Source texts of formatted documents
┌────────
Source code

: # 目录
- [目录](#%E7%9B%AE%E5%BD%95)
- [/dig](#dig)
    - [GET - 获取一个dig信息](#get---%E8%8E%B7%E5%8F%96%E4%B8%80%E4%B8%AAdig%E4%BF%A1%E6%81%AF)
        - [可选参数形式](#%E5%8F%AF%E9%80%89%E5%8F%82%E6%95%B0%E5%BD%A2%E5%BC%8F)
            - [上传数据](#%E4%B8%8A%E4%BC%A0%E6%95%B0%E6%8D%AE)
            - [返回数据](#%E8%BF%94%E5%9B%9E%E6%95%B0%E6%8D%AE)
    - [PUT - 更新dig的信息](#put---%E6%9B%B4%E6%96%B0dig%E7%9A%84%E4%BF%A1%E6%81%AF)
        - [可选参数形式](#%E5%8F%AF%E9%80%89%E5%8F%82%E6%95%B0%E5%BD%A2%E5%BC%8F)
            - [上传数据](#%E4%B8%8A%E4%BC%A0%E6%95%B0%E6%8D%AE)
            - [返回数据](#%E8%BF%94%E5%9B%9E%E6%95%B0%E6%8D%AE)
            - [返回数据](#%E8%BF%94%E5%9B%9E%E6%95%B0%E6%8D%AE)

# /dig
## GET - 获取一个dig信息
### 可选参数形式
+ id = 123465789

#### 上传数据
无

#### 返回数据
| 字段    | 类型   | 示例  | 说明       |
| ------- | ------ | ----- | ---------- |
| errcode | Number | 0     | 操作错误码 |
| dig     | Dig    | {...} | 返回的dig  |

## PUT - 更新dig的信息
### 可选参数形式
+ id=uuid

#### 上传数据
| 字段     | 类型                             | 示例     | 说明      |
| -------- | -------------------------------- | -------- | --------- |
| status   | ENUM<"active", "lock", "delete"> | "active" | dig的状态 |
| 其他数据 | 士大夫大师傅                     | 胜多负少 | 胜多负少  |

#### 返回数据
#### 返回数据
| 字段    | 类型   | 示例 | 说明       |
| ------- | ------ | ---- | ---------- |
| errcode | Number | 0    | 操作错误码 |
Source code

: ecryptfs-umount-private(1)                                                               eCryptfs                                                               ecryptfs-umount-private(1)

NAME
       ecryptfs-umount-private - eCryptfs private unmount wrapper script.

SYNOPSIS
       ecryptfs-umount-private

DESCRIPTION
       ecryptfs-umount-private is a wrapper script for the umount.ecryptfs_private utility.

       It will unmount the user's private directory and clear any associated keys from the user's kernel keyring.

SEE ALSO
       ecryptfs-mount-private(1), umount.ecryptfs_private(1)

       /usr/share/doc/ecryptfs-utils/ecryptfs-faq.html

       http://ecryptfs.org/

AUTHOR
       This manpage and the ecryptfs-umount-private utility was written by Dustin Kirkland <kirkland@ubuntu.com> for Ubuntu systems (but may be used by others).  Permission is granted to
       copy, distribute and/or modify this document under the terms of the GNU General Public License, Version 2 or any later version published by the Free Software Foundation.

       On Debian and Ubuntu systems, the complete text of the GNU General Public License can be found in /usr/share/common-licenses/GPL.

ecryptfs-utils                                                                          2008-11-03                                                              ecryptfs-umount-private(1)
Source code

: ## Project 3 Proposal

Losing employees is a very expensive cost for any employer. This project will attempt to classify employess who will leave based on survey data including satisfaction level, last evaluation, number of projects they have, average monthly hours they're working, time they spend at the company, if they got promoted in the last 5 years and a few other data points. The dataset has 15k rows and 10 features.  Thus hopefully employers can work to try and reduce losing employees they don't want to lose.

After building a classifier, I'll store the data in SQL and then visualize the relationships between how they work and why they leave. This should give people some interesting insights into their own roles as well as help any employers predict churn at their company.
└────────
TASK REQUIREMENTS –
Please be sure to repeat every entry exactly.

ANSWER TO THIS TASK –
Source code

: # 目录
- [目录](#%E7%9B%AE%E5%BD%95)
- [/dig](#dig)
    - [GET - 获取一个dig信息](#get---%E8%8E%B7%E5%8F%96%E4%B8%80%E4%B8%AAdig%E4%BF%A1%E6%81%AF)
        - [可选参数形式](#%E5%8F%AF%E9%80%89%E5%8F%82%E6%95%B0%E5%BD%A2%E5%BC%8F)
            - [上传数据](#%E4%B8%8A%E4%BC%A0%E6%95%B0%E6%8D%AE)
            - [返回数据](#%E8%BF%94%E5%9B%9E%E6%95%B0%E6%8D%AE)
    - [PUT - 更新dig的信息](#put---%E6%9B%B4%E6%96%B0dig%E7%9A%84%E4%BF%A1%E6%81%AF)
        - [可选参数形式](#%E5%8F%AF%E9%80%89%E5%8F%82%E6%95%B0%E5%BD%A2%E5%BC%8F)
            - [上传数据](#%E4%B8%8A%E4%BC%A0%E6%95%B0%E6%8D%AE)
            - [返回数据](#%E8%BF%94%E5%9B%9E%E6%95%B0%E6%8D%AE)
            - [返回数据](#%E8%BF%94%E5%9B%9E%E6%95%B0%E6%8D%AE)

# /dig
## GET - 获取一个dig信息
### 可选参数形式
+ id = 123465789

#### 上传数据
无

#### 返回数据
| 字段    | 类型   | 示例  | 说明       |
| ------- | ------ | ----- | ---------- |
| errcode | Number | 0     | 操作错误码 |
| dig     | Dig    | {...} | 返回的dig  |

## PUT - 更新dig的信息
### 可选参数形式
+ id=uuid

#### 上传数据
| 字段     | 类型                             | 示例     | 说明      |
| -------- | -------------------------------- | -------- | --------- |
| status   | ENUM<"active", "lock", "delete"> | "active" | dig的状态 |
| 其他数据 | 士大夫大师傅                     | 胜多负少 | 胜多负少  |

#### 返回数据
#### 返回数据
| 字段    | 类型   | 示例 | 说明       |
| ------- | ------ | ---- | ---------- |
| errcode | Number | 0    | 操作错误码 |
Source code

: ecryptfs-umount-private(1)                                                               eCryptfs                                                               ecryptfs-umount-private(1)

NAME
       ecryptfs-umount-private - eCryptfs private unmount wrapper script.

SYNOPSIS
       ecryptfs-umount-private

DESCRIPTION
       ecryptfs-umount-private is a wrapper script for the umount.ecryptfs_private utility.

       It will unmount the user's private directory and clear any associated keys from the user's kernel keyring.

SEE ALSO
       ecryptfs-mount-private(1), umount.ecryptfs_private(1)

       /usr/share/doc/ecryptfs-utils/ecryptfs-faq.html

       http://ecryptfs.org/

AUTHOR
       This manpage and the ecryptfs-umount-private utility was written by Dustin Kirkland <kirkland@ubuntu.com> for Ubuntu systems (but may be used by others).  Permission is granted to
       copy, distribute and/or modify this document under the terms of the GNU General Public License, Version 2 or any later version published by the Free Software Foundation.

       On Debian and Ubuntu systems, the complete text of the GNU General Public License can be found in /usr/share/common-licenses/GPL.

ecryptfs-utils                                                                          2008-11-03                                                              ecryptfs-umount-private(1)
Source code

: ## Project 3 Proposal

Losing employees is a very expensive cost for any employer. This project will attempt to classify employess who will leave based on survey data including satisfaction level, last evaluation, number of projects they have, average monthly hours they're working, time they spend at the company, if they got promoted in the last 5 years and a few other data points. The dataset has 15k rows and 10 features.  Thus hopefully employers can work to try and reduce losing employees they don't want to lose.

After building a classifier, I'll store the data in SQL and then visualize the relationships between how they work and why they leave. This should give people some interesting insights into their own roles as well as help any employers predict churn at their company.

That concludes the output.